### [Task description]
Reproduce each line from the records that holds "кейсы".

### [Records]

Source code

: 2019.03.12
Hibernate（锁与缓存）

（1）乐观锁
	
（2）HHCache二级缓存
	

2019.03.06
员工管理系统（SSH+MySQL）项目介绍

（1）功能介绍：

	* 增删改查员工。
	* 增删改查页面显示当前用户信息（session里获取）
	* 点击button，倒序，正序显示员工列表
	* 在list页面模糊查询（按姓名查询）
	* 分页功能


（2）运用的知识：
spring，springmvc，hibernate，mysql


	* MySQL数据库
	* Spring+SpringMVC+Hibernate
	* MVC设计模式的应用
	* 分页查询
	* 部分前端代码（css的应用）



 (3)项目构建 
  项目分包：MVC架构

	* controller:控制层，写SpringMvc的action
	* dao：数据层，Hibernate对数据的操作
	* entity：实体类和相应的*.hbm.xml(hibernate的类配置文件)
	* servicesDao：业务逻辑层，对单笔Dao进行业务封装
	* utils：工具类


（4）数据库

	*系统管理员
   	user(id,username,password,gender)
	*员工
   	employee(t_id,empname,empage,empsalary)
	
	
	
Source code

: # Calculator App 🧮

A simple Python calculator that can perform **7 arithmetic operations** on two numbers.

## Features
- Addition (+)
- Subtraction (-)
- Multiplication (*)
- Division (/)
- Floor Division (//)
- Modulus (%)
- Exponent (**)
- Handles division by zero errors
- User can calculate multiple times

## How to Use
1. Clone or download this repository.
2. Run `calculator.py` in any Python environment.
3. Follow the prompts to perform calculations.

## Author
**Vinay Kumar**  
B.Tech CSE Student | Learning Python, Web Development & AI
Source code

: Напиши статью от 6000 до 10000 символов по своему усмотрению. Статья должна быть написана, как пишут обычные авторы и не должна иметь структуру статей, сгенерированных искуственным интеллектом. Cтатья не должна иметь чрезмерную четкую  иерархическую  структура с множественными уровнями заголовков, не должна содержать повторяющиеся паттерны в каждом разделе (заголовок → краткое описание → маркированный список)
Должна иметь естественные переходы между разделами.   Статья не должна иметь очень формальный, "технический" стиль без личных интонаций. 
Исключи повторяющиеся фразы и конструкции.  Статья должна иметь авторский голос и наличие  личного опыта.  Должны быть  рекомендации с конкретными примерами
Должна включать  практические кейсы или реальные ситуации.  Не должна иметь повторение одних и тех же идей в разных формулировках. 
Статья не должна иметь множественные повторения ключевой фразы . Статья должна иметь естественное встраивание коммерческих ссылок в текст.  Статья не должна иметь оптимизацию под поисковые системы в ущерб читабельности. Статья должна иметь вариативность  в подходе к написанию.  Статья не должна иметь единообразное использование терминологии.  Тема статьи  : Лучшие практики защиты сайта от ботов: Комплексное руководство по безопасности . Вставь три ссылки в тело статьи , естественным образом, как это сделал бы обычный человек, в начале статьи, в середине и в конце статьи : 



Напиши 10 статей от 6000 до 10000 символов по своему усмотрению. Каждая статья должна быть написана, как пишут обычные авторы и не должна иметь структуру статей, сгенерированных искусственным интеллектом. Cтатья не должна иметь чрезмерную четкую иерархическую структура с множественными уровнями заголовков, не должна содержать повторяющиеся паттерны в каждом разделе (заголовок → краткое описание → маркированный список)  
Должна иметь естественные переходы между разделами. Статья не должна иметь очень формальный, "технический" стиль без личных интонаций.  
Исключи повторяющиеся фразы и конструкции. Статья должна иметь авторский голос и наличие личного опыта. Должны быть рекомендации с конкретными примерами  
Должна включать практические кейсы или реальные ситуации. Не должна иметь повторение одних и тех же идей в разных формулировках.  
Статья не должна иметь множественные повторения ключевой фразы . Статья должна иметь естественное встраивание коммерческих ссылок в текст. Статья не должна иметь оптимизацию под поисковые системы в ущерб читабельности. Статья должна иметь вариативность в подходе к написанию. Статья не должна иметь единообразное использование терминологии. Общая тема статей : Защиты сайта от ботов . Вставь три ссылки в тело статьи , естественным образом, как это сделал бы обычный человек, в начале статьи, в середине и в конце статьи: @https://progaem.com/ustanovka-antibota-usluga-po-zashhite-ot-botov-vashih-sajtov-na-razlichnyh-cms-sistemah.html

### [Exercise solution]
Должна включать  практические кейсы или реальные ситуации.  Не должна иметь повторение одних и тех же идей в разных формулировках. 
Должна включать практические кейсы или реальные ситуации. Не должна иметь повторение одних и тех же идей в разных формулировках.  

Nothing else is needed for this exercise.